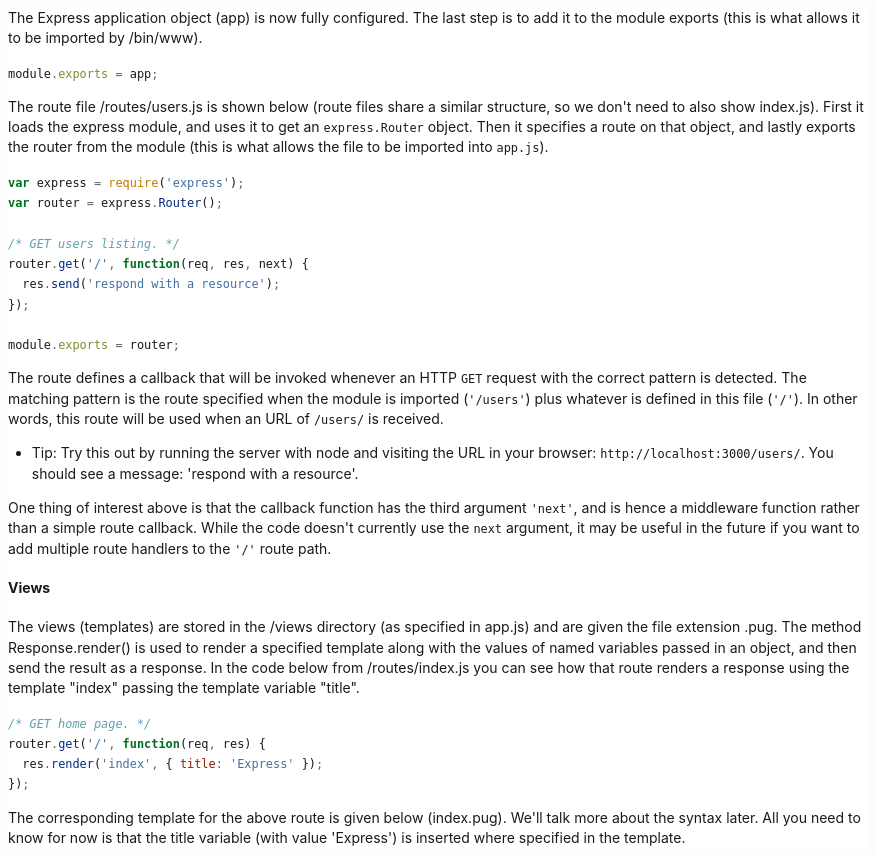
```js
```

The Express application object (app) is now fully configured. The last step is to add it to the module exports (this is what allows it to be imported by /bin/www).

```js
module.exports = app;
```

The route file /routes/users.js is shown below (route files share a similar structure, so we don't need to also show index.js). First it loads the express module, and uses it to get an `express.Router` object. Then it specifies a route on that object, and lastly exports the router from the module (this is what allows the file to be imported into `app.js`).

```js
var express = require('express');
var router = express.Router();

/* GET users listing. */
router.get('/', function(req, res, next) {
  res.send('respond with a resource');
});

module.exports = router;
```

The route defines a callback that will be invoked whenever an HTTP `GET` request with the correct pattern is detected. The matching pattern is the route specified when the module is imported (`'/users'`) plus whatever is defined in this file (`'/'`). In other words, this route will be used when an URL of `/users/` is received.

- Tip: Try this out by running the server with node and visiting the URL in your browser: `http://localhost:3000/users/`. You should see a message: 'respond with a resource'.

One thing of interest above is that the callback function has the third argument `'next'`, and is hence a middleware function rather than a simple route callback. While the code doesn't currently use the `next` argument, it may be useful in the future if you want to add multiple route handlers to the `'/'` route path.

#### Views

The views (templates) are stored in the /views directory (as specified in app.js) and are given the file extension .pug. The method Response.render() is used to render a specified template along with the values of named variables passed in an object, and then send the result as a response. In the code below from /routes/index.js you can see how that route renders a response using the template "index" passing the template variable "title".

```js
/* GET home page. */
router.get('/', function(req, res) {
  res.render('index', { title: 'Express' });
});
```

The corresponding template for the above route is given below (index.pug). We'll talk more about the syntax later. All you need to know for now is that the title variable (with value 'Express') is inserted where specified in the template.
——————————
INSTRUCTIONS FOR THE TASK
Find the word "allows" in the entries and show each line where it is found.

ANSWER TO THIS EXERCISE
The Express application object (app) is now fully configured. The last step is to add it to the module exports (this is what allows it to be imported by /bin/www).
The route file /routes/users.js is shown below (route files share a similar structure, so we don't need to also show index.js). First it loads the express module, and uses it to get an `express.Router` object. Then it specifies a route on that object, and lastly exports the router from the module (this is what allows the file to be imported into `app.js`).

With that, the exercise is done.